PETROLOGY AND GEOCHEMISTRY OF LATE PLEISTOCENE ANDESITE LAVA FLOWS FROM MT. BAKER, WASHINGTON

Mt. Baker, an andesitic stratovolcano located in the Garibaldi volcanic belt of the Cascade magmatic arc, has erupted a wide range of compositions since 0.99 Ma, with 92% by volume as andesite. Physical and chemical processes responsible for generating these andesitic lavas are unknown, as no geochemical data apart from major elements have been available. Presented here are major oxide concentrations, and for the first time, trace and REE concentrations for three Late Pleistocene and Holocene lava flows: the basaltic andesite of Sulphur Creek (52.5 to 57.6 wt.% SiO ₂), the andesite of Glacier Creek (59.5 to 63.3 wt.% SiO ₂), and the andesite and dacite of Boulder Glacier (60.5 to 64.1 wt.% SiO₂). The goal of this work is to characterize the relationship between these flows, if any, and to evaluate their petrogenesis.

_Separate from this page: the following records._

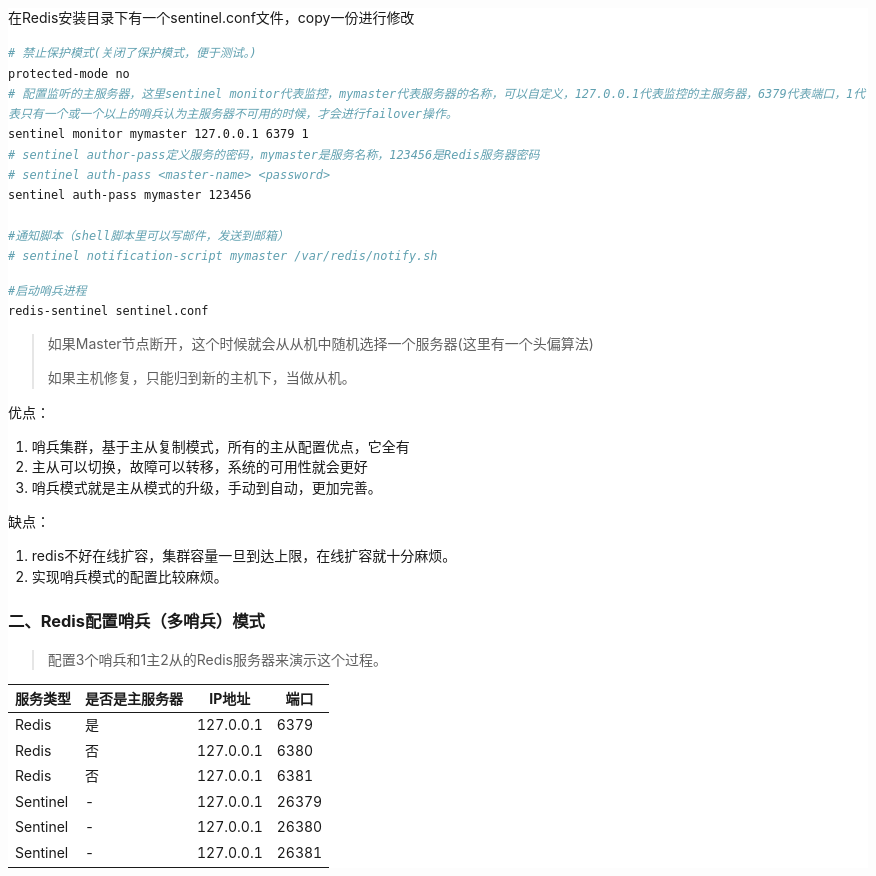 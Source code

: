  在Redis安装目录下有一个sentinel.conf文件，copy一份进行修改

```sh
# 禁止保护模式(关闭了保护模式，便于测试。)
protected-mode no
# 配置监听的主服务器，这里sentinel monitor代表监控，mymaster代表服务器的名称，可以自定义，127.0.0.1代表监控的主服务器，6379代表端口，1代表只有一个或一个以上的哨兵认为主服务器不可用的时候，才会进行failover操作。
sentinel monitor mymaster 127.0.0.1 6379 1
# sentinel author-pass定义服务的密码，mymaster是服务名称，123456是Redis服务器密码
# sentinel auth-pass <master-name> <password>
sentinel auth-pass mymaster 123456

#通知脚本（shell脚本里可以写邮件，发送到邮箱）
# sentinel notification-script mymaster /var/redis/notify.sh
```

```sh
#启动哨兵进程
redis-sentinel sentinel.conf
```

> 如果Master节点断开，这个时候就会从从机中随机选择一个服务器(这里有一个头偏算法)
>
> 如果主机修复，只能归到新的主机下，当做从机。

优点：

1. 哨兵集群，基于主从复制模式，所有的主从配置优点，它全有
2. 主从可以切换，故障可以转移，系统的可用性就会更好
3. 哨兵模式就是主从模式的升级，手动到自动，更加完善。

缺点：

1. redis不好在线扩容，集群容量一旦到达上限，在线扩容就十分麻烦。
2. 实现哨兵模式的配置比较麻烦。

### 二、Redis配置哨兵（多哨兵）模式

>  配置3个哨兵和1主2从的Redis服务器来演示这个过程。 



| **服务类型** | **是否是主服务器** | **IP地址** | **端口** |
| ------------ | ------------------ | ---------- | -------- |
| Redis        | 是                 | 127.0.0.1  | 6379     |
| Redis        | 否                 | 127.0.0.1  | 6380     |
| Redis        | 否                 | 127.0.0.1  | 6381     |
| Sentinel     | -                  | 127.0.0.1  | 26379    |
| Sentinel     | -                  | 127.0.0.1  | 26380    |
| Sentinel     | -                  | 127.0.0.1  | 26381    |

The three lava flows are classified as medium K, and to a lesser degree, high K, calc-alkaline basalts through dacites. Major oxide concentrations for Sulphur Creek and Boulder Glacier lavas form curvilinear trends with increasing SiO₂. Relative to the other lavas, the andesite of Glacier Creek has distinct major oxide chemistry, with higher wt.% MgO and CaO, and lower wt.% Na₂O, P₂O₅, and K₂O for a given wt.% SiO₂. Glacier Creek lavas also show enrichment of Ni, Cr, and Sr and depletion in La, Nb, Ta, Zr and Y relative to the other lavas.

The more evolved lavas have lower REE abundances relative to the mafic Sulphur Creek lavas, but the abundances cannot be correlated with degree of differentiation. However, LREE depletion is correlated with increasing La/Yb ratio in the Sulphur Creek and Glacier Creek lavas, with LREE abundances of 73.9 and 67.1 times chondrite, respectively, and La/Yb of 4.5 and 6.7, respectively. The Boulder Glacier lavas have enriched LREE abundances relative to the other lavas at 85.0 times chondrite with intermediate La/Yb of 6.4.

These data indicate that there is not a simple petrologic relationship between the above lavas. Crystal fractionation from the basaltic andesite of Sulphur Creek cannot account for higher MgO in the more differentiated Glacier Creek lavas. This requires multiple mantle sources for these lavas. However, the andesite and dacite of Boulder Glacier may be related to the basaltic andesite of Sulphur Creek through complicated crystal fractionation and/or magma mixing processes.